← Back to Design Thinking

Design Thinking

Case Studies in Design Thinking

Learn from real-world systems: Instagram's sharded MySQL, WhatsApp's Erlang architecture, Uber's dynamic pricing, Slack's WebSocket management, and Netflix's microservices migration.

Advanced30 min read

Case studies show how real companies applied trade-offs, why they chose one architecture, and what failures shaped their decisions.


Why Case Studies Matter

Studying real-world systems teaches you:

  • How trade-offs are made in practice: Not just theory, but real decisions
  • Why certain architectures were chosen: The reasoning behind choices
  • What failures shaped decisions: Learning from mistakes
  • How systems evolve: From MVP to scale

Case Study 1: Instagram's Sharded MySQL

The Problem

Instagram started with a single PostgreSQL database. As they grew to millions of users, they hit scaling limits:

  • Database couldn't handle the load
  • Writes were slow
  • Reads were slow
  • Single point of failure

The Solution: Sharded MySQL

Architecture:

  • Sharded MySQL (thousands of shards)
  • Each shard handles a subset of users
  • Sharding by user ID (hash-based)
  • Read replicas for each shard

Why MySQL over PostgreSQL?:

  • Better tooling for sharding
  • More mature replication
  • Better performance at scale
  • Larger community

Trade-offs:

  • ✅ Horizontal scaling (can add shards)
  • ✅ High availability (shard failure doesn't affect all users)
  • ✅ Better performance (smaller databases)
  • ❌ Complex sharding logic
  • ❌ Cross-shard queries difficult
  • ❌ Data migration complexity

Key Learnings

  1. Start simple, scale when needed: Started with single database, sharded when needed
  2. Sharding is hard: Requires careful planning, data migration, application changes
  3. Choose technology for scale: MySQL chosen for sharding tooling, not just performance
  4. Design for sharding from day 1: Even if you don't shard initially, design with sharding in mind

Case Study 2: WhatsApp's Erlang Architecture

The Problem

WhatsApp needed to handle:

  • Billions of messages per day
  • Real-time delivery
  • Low latency (< 100ms)
  • High availability (99.99%)
  • Small team (50 engineers)

The Solution: Erlang/OTP

Architecture:

  • Erlang/OTP for backend
  • Single server per user (process per user)
  • Message queue per user
  • Minimal infrastructure (few servers)

Why Erlang?:

  • Lightweight processes: Millions of concurrent processes
  • Fault tolerance: "Let it crash" philosophy
  • Hot code reloading: Update without downtime
  • Built-in message passing: Perfect for messaging systems

Trade-offs:

  • ✅ Handles millions of concurrent connections
  • ✅ Fault tolerant (process crash doesn't affect others)
  • ✅ Low latency (in-memory message passing)
  • ✅ Small team (Erlang is productive)
  • ❌ Smaller talent pool (harder to hire)
  • ❌ Less ecosystem (fewer libraries)
  • ❌ Learning curve (different paradigm)

Key Learnings

  1. Choose technology for the problem: Erlang perfect for messaging (concurrent processes, fault tolerance)
  2. Small team can build at scale: Right technology + right architecture = small team success
  3. Fault tolerance is built-in: Erlang's "let it crash" philosophy enables resilience
  4. Process per user pattern: Simple mental model, scales naturally

Case Study 3: Uber's Dynamic Pricing System

The Problem

Uber needed to:

  • Adjust prices based on demand/supply
  • Update prices in real-time
  • Handle millions of price calculations per second
  • Ensure consistency (same price for same conditions)

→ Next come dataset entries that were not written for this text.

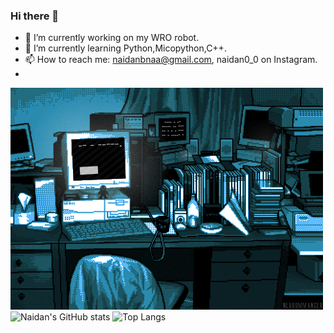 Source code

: ### Hi there 👋

- 🔭 I’m currently working on my WRO robot.
- 🌱 I’m currently learning Python,Micopython,C++.
- 📫 How to reach me: naidanbnaa@gmail.com, naidan0_0 on Instagram.
- <br/>
![gif](gif.gif)
![Naidan's GitHub stats](https://github-readme-stats.vercel.app/api?username=naidandemberel&show_icons=true&theme=github_dark&hide=prs,contribs)
![Top Langs](https://github-readme-stats.vercel.app/api/top-langs/?username=naidandemberel&layout=compact&theme=github_dark)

The Solution: Event-Driven Architecture

Architecture:

  • Event stream (Kafka) for demand/supply events
  • Pricing service consumes events
  • Real-time price calculation
  • Cache prices (Redis) for fast reads
  • Database for price history

Why Event-Driven?:

  • Real-time updates: Events trigger price recalculation
  • Scalability: Multiple services can consume events
  • Decoupling: Services don't need to know about each other
  • Replayability: Can replay events for debugging

Trade-offs:

  • ✅ Real-time price updates
  • ✅ Scalable (multiple consumers)
  • ✅ Decoupled services
  • ❌ Eventual consistency (prices may be slightly stale)
  • ❌ Complex event processing
  • ❌ Debugging challenges

Key Learnings

  1. Event-driven for real-time: Events enable real-time price updates
  2. Cache for performance: Cache prices for fast reads, recalculate on events
  3. Accept eventual consistency: Prices may be slightly stale, but acceptable for user experience
  4. Design for scale: Event stream handles millions of events per second

Case Study 4: Slack's WebSocket Management

The Problem

Slack needed to:

  • Handle millions of concurrent WebSocket connections
  • Deliver messages in real-time
  • Scale horizontally
  • Handle connection failures gracefully

The Solution: WebSocket Gateway + Message Queue

Architecture:

  • WebSocket gateway (multiple instances)
  • Message queue (RabbitMQ/Kafka) for message routing
  • Presence service (track online/offline users)
  • Database for message persistence

Why This Architecture?:

  • WebSocket gateway: Handles connections, scales horizontally
  • Message queue: Routes messages to correct gateway instance
  • Presence service: Tracks which gateway has which user
  • Database: Persists messages for offline users

Trade-offs:

  • ✅ Horizontal scaling (add gateway instances)
  • ✅ Fault tolerant (gateway failure doesn't affect all users)
  • ✅ Real-time delivery (WebSocket)
  • ❌ Complex routing (need to find correct gateway)
  • ❌ Connection state management
  • ❌ Message queue overhead

Key Learnings

  1. Gateway pattern for WebSockets: Gateway handles connections, scales horizontally
  2. Message queue for routing: Routes messages to correct gateway instance
  3. Presence service for state: Tracks which gateway has which user
  4. Design for connection failures: Handle reconnections, message delivery

Case Study 5: Netflix's Microservices Migration

The Problem

Netflix started as a monolith. As they grew, they faced:

  • Deployment blocks (all teams deploy together)
  • Scaling challenges (can't scale services independently)
  • Technology constraints (stuck with one stack)
  • Team coordination (all teams work on same codebase)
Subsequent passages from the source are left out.